From the listing below, copy each line that contains the word "excursion".
Content starts
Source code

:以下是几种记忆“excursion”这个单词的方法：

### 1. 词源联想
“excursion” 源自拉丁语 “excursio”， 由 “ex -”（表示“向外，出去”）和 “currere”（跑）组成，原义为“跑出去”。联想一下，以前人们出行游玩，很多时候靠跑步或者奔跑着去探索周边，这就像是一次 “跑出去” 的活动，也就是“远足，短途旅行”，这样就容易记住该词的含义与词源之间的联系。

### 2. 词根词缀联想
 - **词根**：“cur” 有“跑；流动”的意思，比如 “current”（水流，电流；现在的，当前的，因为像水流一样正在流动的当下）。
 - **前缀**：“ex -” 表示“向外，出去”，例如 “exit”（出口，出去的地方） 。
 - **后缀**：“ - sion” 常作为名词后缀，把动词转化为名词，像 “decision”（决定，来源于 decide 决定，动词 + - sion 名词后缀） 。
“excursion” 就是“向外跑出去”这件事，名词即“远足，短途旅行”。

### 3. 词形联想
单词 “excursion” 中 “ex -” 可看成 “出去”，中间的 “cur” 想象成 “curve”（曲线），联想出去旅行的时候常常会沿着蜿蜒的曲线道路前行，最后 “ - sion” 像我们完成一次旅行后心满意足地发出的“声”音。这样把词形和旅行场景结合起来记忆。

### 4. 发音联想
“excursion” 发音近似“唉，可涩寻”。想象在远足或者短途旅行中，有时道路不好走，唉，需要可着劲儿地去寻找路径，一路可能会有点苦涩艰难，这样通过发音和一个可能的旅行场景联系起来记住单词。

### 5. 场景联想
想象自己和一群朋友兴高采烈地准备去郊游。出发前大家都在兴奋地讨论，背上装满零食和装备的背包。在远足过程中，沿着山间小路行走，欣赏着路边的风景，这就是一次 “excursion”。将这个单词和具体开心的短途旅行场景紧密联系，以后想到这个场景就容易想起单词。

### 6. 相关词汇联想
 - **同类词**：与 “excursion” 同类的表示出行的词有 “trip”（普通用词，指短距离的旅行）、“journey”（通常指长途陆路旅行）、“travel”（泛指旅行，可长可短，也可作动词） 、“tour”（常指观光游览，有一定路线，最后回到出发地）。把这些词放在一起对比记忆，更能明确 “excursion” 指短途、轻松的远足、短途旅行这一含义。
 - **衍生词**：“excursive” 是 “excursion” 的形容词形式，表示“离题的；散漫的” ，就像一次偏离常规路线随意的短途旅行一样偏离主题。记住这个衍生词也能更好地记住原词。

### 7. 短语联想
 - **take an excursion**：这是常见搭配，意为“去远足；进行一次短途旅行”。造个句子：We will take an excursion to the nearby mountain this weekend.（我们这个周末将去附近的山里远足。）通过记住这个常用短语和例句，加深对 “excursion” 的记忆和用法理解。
Content ends
=== THE COMPLETED TASK ===
:以下是几种记忆“excursion”这个单词的方法：
“excursion” 源自拉丁语 “excursio”， 由 “ex -”（表示“向外，出去”）和 “currere”（跑）组成，原义为“跑出去”。联想一下，以前人们出行游玩，很多时候靠跑步或者奔跑着去探索周边，这就像是一次 “跑出去” 的活动，也就是“远足，短途旅行”，这样就容易记住该词的含义与词源之间的联系。
“excursion” 就是“向外跑出去”这件事，名词即“远足，短途旅行”。
单词 “excursion” 中 “ex -” 可看成 “出去”，中间的 “cur” 想象成 “curve”（曲线），联想出去旅行的时候常常会沿着蜿蜒的曲线道路前行，最后 “ - sion” 像我们完成一次旅行后心满意足地发出的“声”音。这样把词形和旅行场景结合起来记忆。
“excursion” 发音近似“唉，可涩寻”。想象在远足或者短途旅行中，有时道路不好走，唉，需要可着劲儿地去寻找路径，一路可能会有点苦涩艰难，这样通过发音和一个可能的旅行场景联系起来记住单词。
想象自己和一群朋友兴高采烈地准备去郊游。出发前大家都在兴奋地讨论，背上装满零食和装备的背包。在远足过程中，沿着山间小路行走，欣赏着路边的风景，这就是一次 “excursion”。将这个单词和具体开心的短途旅行场景紧密联系，以后想到这个场景就容易想起单词。
 - **同类词**：与 “excursion” 同类的表示出行的词有 “trip”（普通用词，指短距离的旅行）、“journey”（通常指长途陆路旅行）、“travel”（泛指旅行，可长可短，也可作动词） 、“tour”（常指观光游览，有一定路线，最后回到出发地）。把这些词放在一起对比记忆，更能明确 “excursion” 指短途、轻松的远足、短途旅行这一含义。
 - **衍生词**：“excursive” 是 “excursion” 的形容词形式，表示“离题的；散漫的” ，就像一次偏离常规路线随意的短途旅行一样偏离主题。记住这个衍生词也能更好地记住原词。
 - **take an excursion**：这是常见搭配，意为“去远足；进行一次短途旅行”。造个句子：We will take an excursion to the nearby mountain this weekend.（我们这个周末将去附近的山里远足。）通过记住这个常用短语和例句，加深对 “excursion” 的记忆和用法理解。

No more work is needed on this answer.